I love the thought of the darling have gone in a vacation or something, having left everything normal and as it was, only to come back and everything’s gone to shit. I have the image of the darling walking into the airport with their bags and both Bruce and Clark are standing there waiting for them, both ready to plead their case and convince the darling to take their side. Meanwhile, the darling is completely jet lagged and confused as all hell as to what’s gone down since they’ve been away and is now being childishly bombarded by two huge and muscular men who are more than ready to kill each other.
In regards to their reactions, Clark would be absolutely furious with Bruce if the darling were to take his side. Clark wholeheartedly can’t even pretend to be mad at the darling cause obviously Bruce has been lying to them to get them to join him. He’d be delusional enough to believe that Bruce has warped the darling’s mind against him. Clark knows that he’s want the darling needs, not Bruce. Bruce doesn’t have wants best for them in mind, he won’t make them a priority. But Clark will.
Bruce would feel a little betrayed by the darling if they were to choose Clark over him, but he would excuse their choice as them having been thoroughly manipulated and lied to by Clark. He wouldn’t put it pass Clark to scare/intimidate the darling to joining him and for that, Bruce couldn’t be more furious. Whether that’s what happened or not that’s what Bruce believes. Of course he wouldn’t want to think about the darling willingly joining Clark, especially when it comes to what he’s doing. No matter what though, he can’t hold it against the darling.

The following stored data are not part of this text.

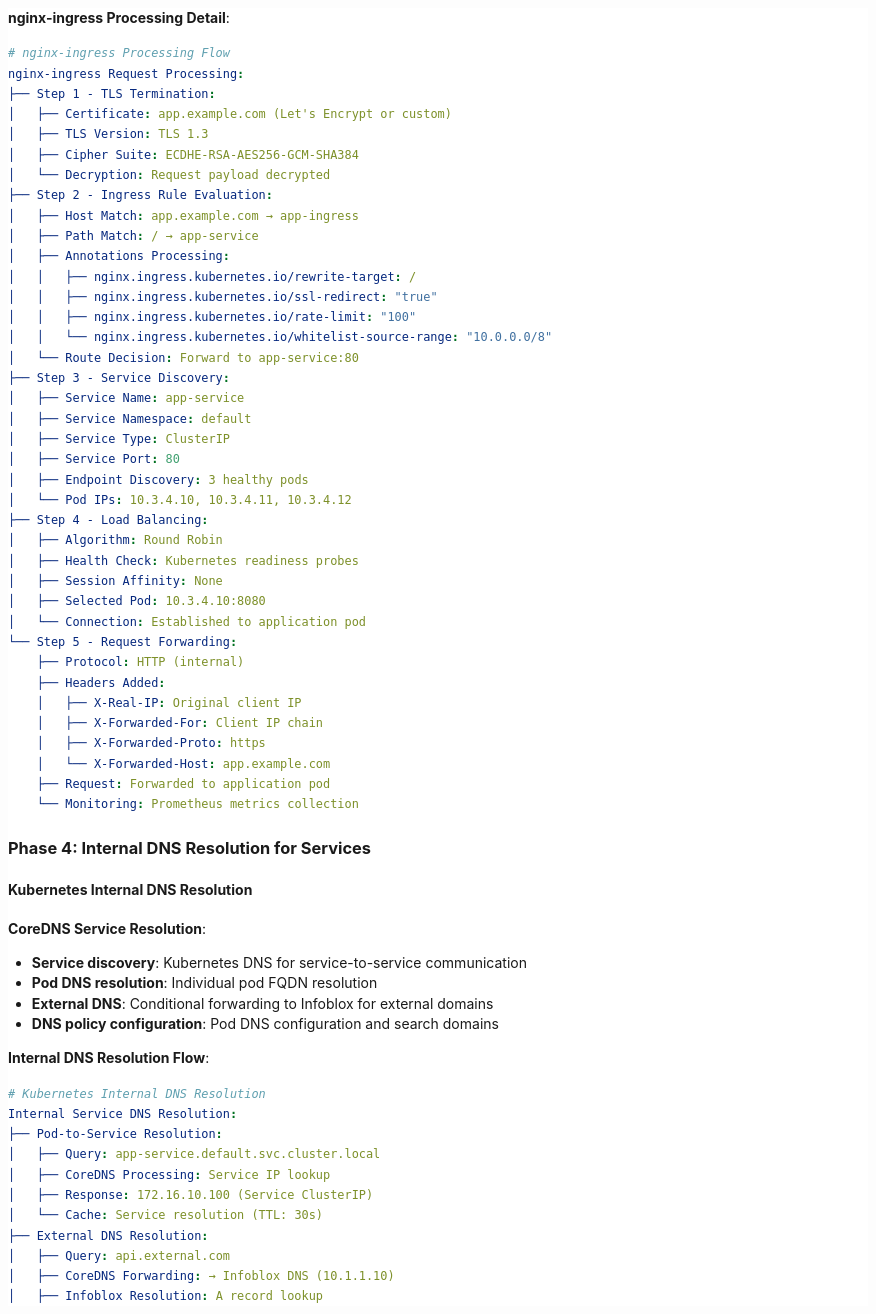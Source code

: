 **nginx-ingress Processing Detail**:
```yaml
# nginx-ingress Processing Flow
nginx-ingress Request Processing:
├── Step 1 - TLS Termination:
│   ├── Certificate: app.example.com (Let's Encrypt or custom)
│   ├── TLS Version: TLS 1.3
│   ├── Cipher Suite: ECDHE-RSA-AES256-GCM-SHA384
│   └── Decryption: Request payload decrypted
├── Step 2 - Ingress Rule Evaluation:
│   ├── Host Match: app.example.com → app-ingress
│   ├── Path Match: / → app-service
│   ├── Annotations Processing:
│   │   ├── nginx.ingress.kubernetes.io/rewrite-target: /
│   │   ├── nginx.ingress.kubernetes.io/ssl-redirect: "true"
│   │   ├── nginx.ingress.kubernetes.io/rate-limit: "100"
│   │   └── nginx.ingress.kubernetes.io/whitelist-source-range: "10.0.0.0/8"
│   └── Route Decision: Forward to app-service:80
├── Step 3 - Service Discovery:
│   ├── Service Name: app-service
│   ├── Service Namespace: default
│   ├── Service Type: ClusterIP
│   ├── Service Port: 80
│   ├── Endpoint Discovery: 3 healthy pods
│   └── Pod IPs: 10.3.4.10, 10.3.4.11, 10.3.4.12
├── Step 4 - Load Balancing:
│   ├── Algorithm: Round Robin
│   ├── Health Check: Kubernetes readiness probes
│   ├── Session Affinity: None
│   ├── Selected Pod: 10.3.4.10:8080
│   └── Connection: Established to application pod
└── Step 5 - Request Forwarding:
    ├── Protocol: HTTP (internal)
    ├── Headers Added:
    │   ├── X-Real-IP: Original client IP
    │   ├── X-Forwarded-For: Client IP chain
    │   ├── X-Forwarded-Proto: https
    │   └── X-Forwarded-Host: app.example.com
    ├── Request: Forwarded to application pod
    └── Monitoring: Prometheus metrics collection
```

### Phase 4: Internal DNS Resolution for Services

#### Kubernetes Internal DNS Resolution
**CoreDNS Service Resolution**:
- **Service discovery**: Kubernetes DNS for service-to-service communication
- **Pod DNS resolution**: Individual pod FQDN resolution
- **External DNS**: Conditional forwarding to Infoblox for external domains
- **DNS policy configuration**: Pod DNS configuration and search domains

**Internal DNS Resolution Flow**:
```yaml
# Kubernetes Internal DNS Resolution
Internal Service DNS Resolution:
├── Pod-to-Service Resolution:
│   ├── Query: app-service.default.svc.cluster.local
│   ├── CoreDNS Processing: Service IP lookup
│   ├── Response: 172.16.10.100 (Service ClusterIP)
│   └── Cache: Service resolution (TTL: 30s)
├── External DNS Resolution:
│   ├── Query: api.external.com
│   ├── CoreDNS Forwarding: → Infoblox DNS (10.1.1.10)
│   ├── Infoblox Resolution: A record lookup
```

Now if the darling were to not join either, instead deciding to go on the low-down and stay far away from Bruce and Clark and their entire feud, then that’s when the incessant arguing and tug of war really happens. Whether the darling wants to help or not doesn’t matter to Clark, he’ll take them kicking and screaming just so Bruce can’t get them. And as much as Bruce wants the darling on his side he doesn’t really want to force them into anything, not until push comes to shove at least. Then he’ll have to be more forceful.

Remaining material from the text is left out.